# Equation for velocity of center of mass

1. Feb 5, 2005

### UrbanXrisis

What is the equation to find the velocity of the center of mass?

since...
$$x_{CofM}=\frac{m_1x_1+m_2x_2}{M_{total}}$$
then...
$$v_{CofM}=\frac{d(m_1x_1+m_2x_2)}{dt(M_{total})}$$
this means...
if p=momentum
$$v_{CofM}=\frac{p}{M_{total}}$$

is this correct?

2. Feb 5, 2005

### dextercioby

Though i didn't understand very well what your formulas meant (i must be having a bad day :tongue2: ),i can tell you that it's the other way around:
VCM (velocity of the center of mass) results immediately by computing the total (linear) momentum in 2 ways...

Daniel.

3. Feb 5, 2005

### UrbanXrisis

I'm not quite sure I undersatnd what you are saying...what 2 ways?

let me explain.

$$x_{CofM}=\frac{m_1x_1+m_2x_2}{M_{total}}$$
is the equation to calcualte the distance of center of mass. I took the derivative of it to find the velocity. Therefore, my second equation was the velocity of the center of mass. My third equation went further to say that d(m1v1+m2v2)/dt was really momentum. So... VCM is really momentum over the total mass

4. Feb 5, 2005

### dextercioby

I know what u did.It's not wrong at all.I've just given u an alternative approach and i think much more intuitive.

Daniel.

5. Feb 5, 2005

### UrbanXrisis

does the momentum of the center of mass tell the total linear momentum of the system?

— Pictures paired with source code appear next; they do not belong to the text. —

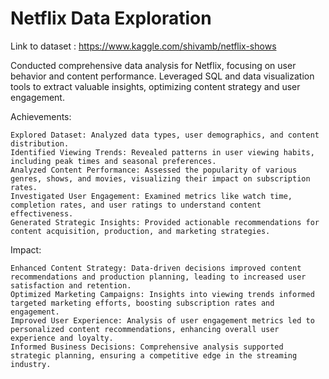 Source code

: # Netflix Data Exploration
Link to dataset : https://www.kaggle.com/shivamb/netflix-shows

Conducted comprehensive data analysis for Netflix, focusing on user behavior and content performance. Leveraged SQL and data visualization tools to extract valuable insights, optimizing content strategy and user engagement.

Achievements:

    Explored Dataset: Analyzed data types, user demographics, and content distribution.
    Identified Viewing Trends: Revealed patterns in user viewing habits, including peak times and seasonal preferences.
    Analyzed Content Performance: Assessed the popularity of various genres, shows, and movies, visualizing their impact on subscription rates.
    Investigated User Engagement: Examined metrics like watch time, completion rates, and user ratings to understand content effectiveness.
    Generated Strategic Insights: Provided actionable recommendations for content acquisition, production, and marketing strategies.

Impact:

    Enhanced Content Strategy: Data-driven decisions improved content recommendations and production planning, leading to increased user satisfaction and retention.
    Optimized Marketing Campaigns: Insights into viewing trends informed targeted marketing efforts, boosting subscription rates and engagement.
    Improved User Experience: Analysis of user engagement metrics led to personalized content recommendations, enhancing overall user experience and loyalty.
    Informed Business Decisions: Comprehensive analysis supported strategic planning, ensuring a competitive edge in the streaming industry.
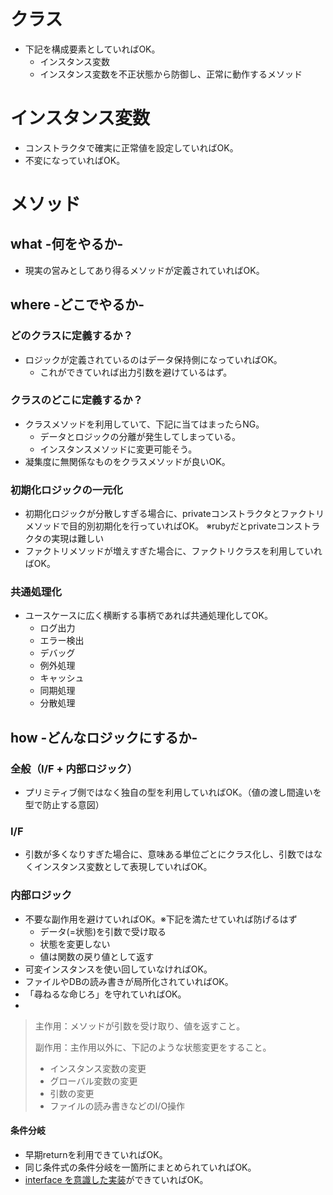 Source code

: # クラス

- 下記を構成要素としていればOK。
  - インスタンス変数
  - インスタンス変数を不正状態から防御し、正常に動作するメソッド

# インスタンス変数

- コンストラクタで確実に正常値を設定していればOK。
- 不変になっていればOK。

# メソッド

## what -何をやるか-

- 現実の営みとしてあり得るメソッドが定義されていればOK。

## where -どこでやるか-

### どのクラスに定義するか？

- ロジックが定義されているのはデータ保持側になっていればOK。
  - これができていれば出力引数を避けているはず。

### クラスのどこに定義するか？

- クラスメソッドを利用していて、下記に当てはまったらNG。
  - データとロジックの分離が発生してしまっている。
  - インスタンスメソッドに変更可能そう。
- 凝集度に無関係なものをクラスメソッドが良いOK。

### 初期化ロジックの一元化

- 初期化ロジックが分散しすぎる場合に、privateコンストラクタとファクトリメソッドで目的別初期化を行っていればOK。
※rubyだとprivateコンストラクタの実現は難しい
- ファクトリメソッドが増えすぎた場合に、ファクトリクラスを利用していればOK。

### 共通処理化

- ユースケースに広く横断する事柄であれば共通処理化してOK。
  - ログ出力
  - エラー検出
  - デバッグ
  - 例外処理
  - キャッシュ
  - 同期処理
  - 分散処理

## how -どんなロジックにするか-

### 全般（I/F + 内部ロジック）

- プリミティブ側ではなく独自の型を利用していればOK。（値の渡し間違いを型で防止する意図）

### I/F

- 引数が多くなりすぎた場合に、意味ある単位ごとにクラス化し、引数ではなくインスタンス変数として表現していればOK。

### 内部ロジック

- 不要な副作用を避けていればOK。※下記を満たせていれば防げるはず
  - データ(=状態)を引数で受け取る
  - 状態を変更しない
  - 値は関数の戻り値として返す
- 可変インスタンスを使い回していなければOK。
- ファイルやDBの読み書きが局所化されていればOK。
- 「尋ねるな命じろ」を守れていればOK。
- 

> 主作用：メソッドが引数を受け取り、値を返すこと。
> 
> 副作用：主作用以外に、下記のような状態変更をすること。
> - インスタンス変数の変更
> - グローバル変数の変更
> - 引数の変更
> - ファイルの読み書きなどのI/O操作

#### 条件分岐

- 早期returnを利用できていればOK。
- 同じ条件式の条件分岐を一箇所にまとめられていればOK。
- [interface を意識した実装](https://github.com/Takahashi-Riki/notebook/blob/8f4b48205d1081a9391becf59406c24d94103b36/%E3%82%AF%E3%83%A9%E3%82%B9%E8%A8%AD%E8%A8%88/Ruby%20%E3%81%A7%20interface%20%E3%81%AE%E6%A6%82%E5%BF%B5%E3%82%92%E3%81%A9%E3%81%86%E6%B4%BB%E7%94%A8%E3%81%99%E3%82%8B%E3%81%8B.md)ができていればOK。

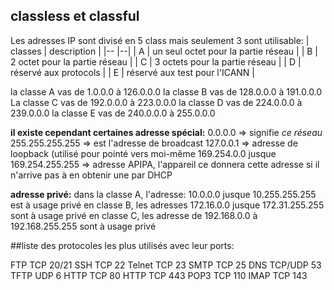 ## classless et classful

Les adresses IP sont divisé en 5 class mais seulement 3 sont utilisable: 
| classes | description | 
|-- |--|
| A | un seul octet pour la partie réseau |
| B | 2 octet pour la partie réseau |
| C | 3 octets pour la partie réseau |
| D | réservé aux protocols  |
| E | réservé aux test pour l'ICANN |

la classe A vas de 1.0.0.0 à 126.0.0.0
la classe B vas de 128.0.0.0 à 191.0.0.0
La classe C vas de 192.0.0.0 à 223.0.0.0
la classe D vas de 224.0.0.0 à 239.0.0.0
la classe E vas de 240.0.0.0 à 255.0.0.0

**il existe cependant certaines adresse spécial:**
0.0.0.0 => signifie *ce réseau*
255.255.255.255 => est l'adresse de broadcast
127.0.0.1 => adresse de loopback (utilisé pour pointé vers moi-même
169.254.0.0 jusque 169.254.255.255 => adresse APIPA, l'appareil ce donnera cette adresse si il n'arrive pas à en obtenir une par DHCP

**adresse privé:**
dans la classe A, l'adresse: 10.0.0.0 jusque 10.255.255.255 est à usage privé
en classe B, les adresses 172.16.0.0 jusque 172.31.255.255 sont à usage privé
en classe C, les adresse de 192.168.0.0 à 192.168.255.255 sont à usage privé

##liste des protocoles les plus utilisés avec leur ports:

FTP					TCP							20/21
SSH					TCP							22
Telnet				TCP							23
SMTP				TCP							25
DNS				TCP/UDP				53
TFTP				UDP						6
HTTP				TCP							80
HTTP				TCP							443
POP3				TCP							110
IMAP				TCP							143
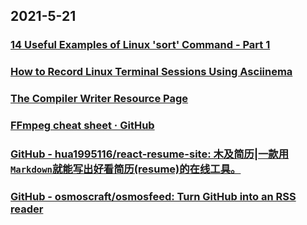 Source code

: 
## 2021-5-21

### [14 Useful Examples of Linux 'sort' Command - Part 1](https://www.tecmint.com/sort-command-linux/)

### [How to Record Linux Terminal Sessions Using Asciinema](https://www.linuxshelltips.com/asciinema-record-linux-terminal-session/)

### [The Compiler Writer Resource Page](https://c9x.me/compile/bib/)

### [FFmpeg cheat sheet · GitHub](https://gist.github.com/steven2358/ba153c642fe2bb1e47485962df07c730)

### [GitHub - hua1995116/react-resume-site: 木及简历|一款用 `Markdown`就能写出好看简历(resume)的在线工具。](https://github.com/hua1995116/react-resume-site)

### [GitHub - osmoscraft/osmosfeed: Turn GitHub into an RSS reader](https://github.com/osmoscraft/osmosfeed) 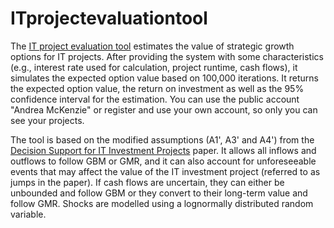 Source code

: # ITprojectevaluationtool
The [IT project evaluation tool](https://personal-2u8rb8tg.outsystemscloud.com/ITInvestmentprojectEvaluation/Login) estimates the value of strategic growth options for IT projects. After providing the system with some characteristics (e.g., interest rate used for calculation, project runtime, cash flows), it simulates the expected option value based on 100,000 iterations. It returns the expected option value, the return on investment as well as the 95% confidence interval for the estimation. You can use the public account "Andrea McKenzie" or register and use your own account, so only you can see your projects.

The tool is based on the modified assumptions (A1', A3' and A4') from the [Decision Support for IT Investment Projects](https://link.springer.com/article/10.1007/s12599-016-0423-7) paper. It allows all inflows and outflows to follow GBM or GMR, and it can also account for unforeseeable events that may affect the value of the IT investment project (referred to as jumps in the paper). If cash flows are uncertain, they can either be unbounded and follow GBM or they convert to their long-term value and follow GMR. Shocks are modelled using a lognormally distributed random variable.
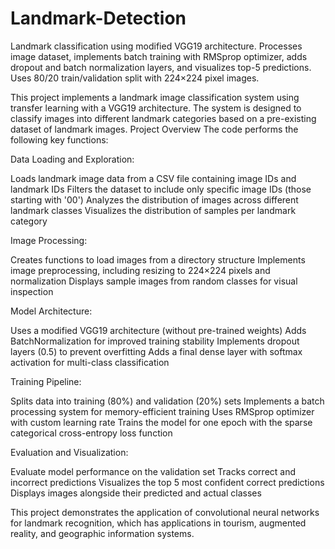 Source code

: # Landmark-Detection
Landmark classification using modified VGG19 architecture. Processes image dataset, implements batch training with RMSprop optimizer, adds dropout and batch normalization layers, and visualizes top-5 predictions. Uses 80/20 train/validation split with 224×224 pixel images.

This project implements a landmark image classification system using transfer learning with a VGG19 architecture. The system is designed to classify images into different landmark categories based on a pre-existing dataset of landmark images.
Project Overview
The code performs the following key functions:

Data Loading and Exploration:

Loads landmark image data from a CSV file containing image IDs and landmark IDs
Filters the dataset to include only specific image IDs (those starting with '00')
Analyzes the distribution of images across different landmark classes
Visualizes the distribution of samples per landmark category

Image Processing:

Creates functions to load images from a directory structure
Implements image preprocessing, including resizing to 224×224 pixels and normalization
Displays sample images from random classes for visual inspection

Model Architecture:

Uses a modified VGG19 architecture (without pre-trained weights)
Adds BatchNormalization for improved training stability
Implements dropout layers (0.5) to prevent overfitting
Adds a final dense layer with softmax activation for multi-class classification

Training Pipeline:

Splits data into training (80%) and validation (20%) sets
Implements a batch processing system for memory-efficient training
Uses RMSprop optimizer with custom learning rate
Trains the model for one epoch with the sparse categorical cross-entropy loss function

Evaluation and Visualization:

Evaluate model performance on the validation set
Tracks correct and incorrect predictions
Visualizes the top 5 most confident correct predictions
Displays images alongside their predicted and actual classes

This project demonstrates the application of convolutional neural networks for landmark recognition, which has applications in tourism, augmented reality, and geographic information systems.
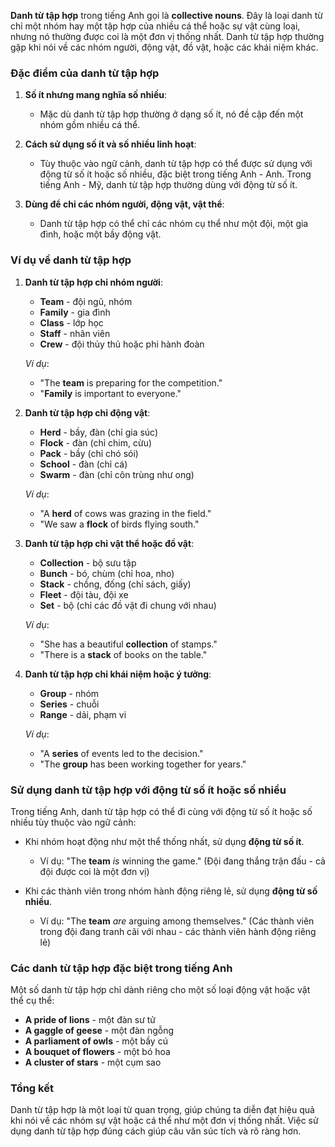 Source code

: **Danh từ tập hợp** trong tiếng Anh gọi là **collective nouns**. Đây là loại danh từ chỉ một nhóm hay một tập hợp của nhiều cá thể hoặc sự vật cùng loại, nhưng nó thường được coi là một đơn vị thống nhất. Danh từ tập hợp thường gặp khi nói về các nhóm người, động vật, đồ vật, hoặc các khái niệm khác.

### Đặc điểm của danh từ tập hợp

1. **Số ít nhưng mang nghĩa số nhiều**:
   - Mặc dù danh từ tập hợp thường ở dạng số ít, nó đề cập đến một nhóm gồm nhiều cá thể.
   
2. **Cách sử dụng số ít và số nhiều linh hoạt**:
   - Tùy thuộc vào ngữ cảnh, danh từ tập hợp có thể được sử dụng với động từ số ít hoặc số nhiều, đặc biệt trong tiếng Anh - Anh. Trong tiếng Anh - Mỹ, danh từ tập hợp thường dùng với động từ số ít.

3. **Dùng để chỉ các nhóm người, động vật, vật thể**:
   - Danh từ tập hợp có thể chỉ các nhóm cụ thể như một đội, một gia đình, hoặc một bầy động vật.

### Ví dụ về danh từ tập hợp

1. **Danh từ tập hợp chỉ nhóm người**:
   - **Team** - đội ngũ, nhóm
   - **Family** - gia đình
   - **Class** - lớp học
   - **Staff** - nhân viên
   - **Crew** - đội thủy thủ hoặc phi hành đoàn

   *Ví dụ*: 
   - "The **team** is preparing for the competition."
   - "**Family** is important to everyone."

2. **Danh từ tập hợp chỉ động vật**:
   - **Herd** - bầy, đàn (chỉ gia súc)
   - **Flock** - đàn (chỉ chim, cừu)
   - **Pack** - bầy (chỉ chó sói)
   - **School** - đàn (chỉ cá)
   - **Swarm** - đàn (chỉ côn trùng như ong)

   *Ví dụ*:
   - "A **herd** of cows was grazing in the field."
   - "We saw a **flock** of birds flying south."

3. **Danh từ tập hợp chỉ vật thể hoặc đồ vật**:
   - **Collection** - bộ sưu tập
   - **Bunch** - bó, chùm (chỉ hoa, nho)
   - **Stack** - chồng, đống (chỉ sách, giấy)
   - **Fleet** - đội tàu, đội xe
   - **Set** - bộ (chỉ các đồ vật đi chung với nhau)

   *Ví dụ*:
   - "She has a beautiful **collection** of stamps."
   - "There is a **stack** of books on the table."

4. **Danh từ tập hợp chỉ khái niệm hoặc ý tưởng**:
   - **Group** - nhóm
   - **Series** - chuỗi
   - **Range** - dải, phạm vi

   *Ví dụ*:
   - "A **series** of events led to the decision."
   - "The **group** has been working together for years."

### Sử dụng danh từ tập hợp với động từ số ít hoặc số nhiều

Trong tiếng Anh, danh từ tập hợp có thể đi cùng với động từ số ít hoặc số nhiều tùy thuộc vào ngữ cảnh:

- Khi nhóm hoạt động như một thể thống nhất, sử dụng **động từ số ít**.
   - Ví dụ: "The **team** *is* winning the game." (Đội đang thắng trận đấu - cả đội được coi là một đơn vị)

- Khi các thành viên trong nhóm hành động riêng lẻ, sử dụng **động từ số nhiều**.
   - Ví dụ: "The **team** *are* arguing among themselves." (Các thành viên trong đội đang tranh cãi với nhau - các thành viên hành động riêng lẻ)

### Các danh từ tập hợp đặc biệt trong tiếng Anh

Một số danh từ tập hợp chỉ dành riêng cho một số loại động vật hoặc vật thể cụ thể:

- **A pride of lions** - một đàn sư tử
- **A gaggle of geese** - một đàn ngỗng
- **A parliament of owls** - một bầy cú
- **A bouquet of flowers** - một bó hoa
- **A cluster of stars** - một cụm sao

### Tổng kết

Danh từ tập hợp là một loại từ quan trọng, giúp chúng ta diễn đạt hiệu quả khi nói về các nhóm sự vật hoặc cá thể như một đơn vị thống nhất. Việc sử dụng danh từ tập hợp đúng cách giúp câu văn súc tích và rõ ràng hơn. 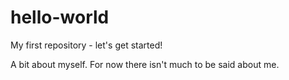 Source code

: # hello-world
My first repository - let's get started!

A bit about myself.
For now there isn't much to be said about me.
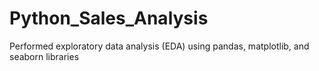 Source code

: # Python_Sales_Analysis
Performed exploratory data analysis (EDA) using pandas, matplotlib, and seaborn libraries
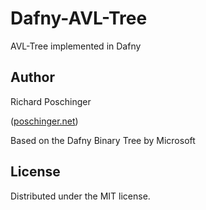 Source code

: # Dafny-AVL-Tree
AVL-Tree implemented in Dafny

## Author
Richard Poschinger 

([poschinger.net](https://poschinger.net))

Based on the Dafny Binary Tree by Microsoft

## License

Distributed under the MIT license.
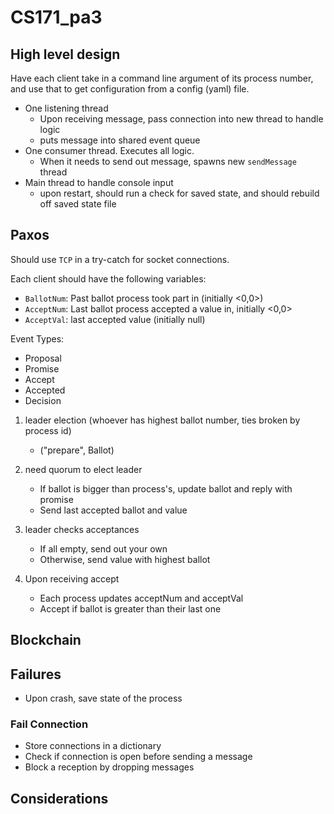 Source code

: # CS171_pa3

## High level design

Have each client take in a command line argument of its process number, and use that to get configuration from a config (yaml) file.

* One listening thread
  * Upon receiving message, pass connection into new thread to handle logic
  * puts message into shared event queue
* One consumer thread. Executes all logic.
  * When it needs to send out message, spawns new `sendMessage` thread
* Main thread to handle console input
  * upon restart, should run a check for saved state, and should rebuild off saved state file

## Paxos

Should use `TCP` in a try-catch for socket connections.

Each client should have the following variables:

* `BallotNum`: Past ballot process took part in (initially <0,0>)
* `AcceptNum`: Last ballot process accepted a value in, initially <0,0>
* `AcceptVal`: last accepted value (initially null)

Event Types:
* Proposal
* Promise
* Accept
* Accepted
* Decision

1. leader election (whoever has highest ballot number, ties broken by process id)

    * ("prepare", Ballot)

2. need quorum to elect leader

    * If ballot is bigger than process's, update ballot and reply with promise
    * Send last accepted ballot and value

3. leader checks acceptances

    * If all empty, send out your own
    * Otherwise, send value with highest ballot

4. Upon receiving accept
    * Each process updates acceptNum and acceptVal
    * Accept if ballot is greater than their last one
 

## Blockchain

## Failures

* Upon crash, save state of the process

### Fail Connection

* Store connections in a dictionary
* Check if connection is open before sending a message
* Block a reception by dropping messages

## Considerations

Or do I have to caculate the momentum of each object and then add them together?

6. Feb 5, 2005

### dextercioby

Of course.The total linear momentum of the system is the linear momentum if the CM.

Daniel.

7. Feb 5, 2005

### UrbanXrisis

in an elastice collision, the VCM is the same before and after to collisions right?

8. Feb 5, 2005

### dextercioby

Yes,and that's due to total linear momentum conservation.

Daniel.

9. Feb 5, 2005

### UrbanXrisis

I have the velocity of the CM to be (3.00i-0.8j)m/s
would the total linear momentum be...
$$v=\sqrt{3^2+.8^2}$$
$$v=3.1m/s$$
$$p=(m_1+m_2)v$$
$$p=(3kg+2kg)3.1m/s$$
$$15.5Ns$$

Would 15.5Ns be the total linear momentum?

10. Feb 5, 2005

### dextercioby

Yes,of course.

Daniel.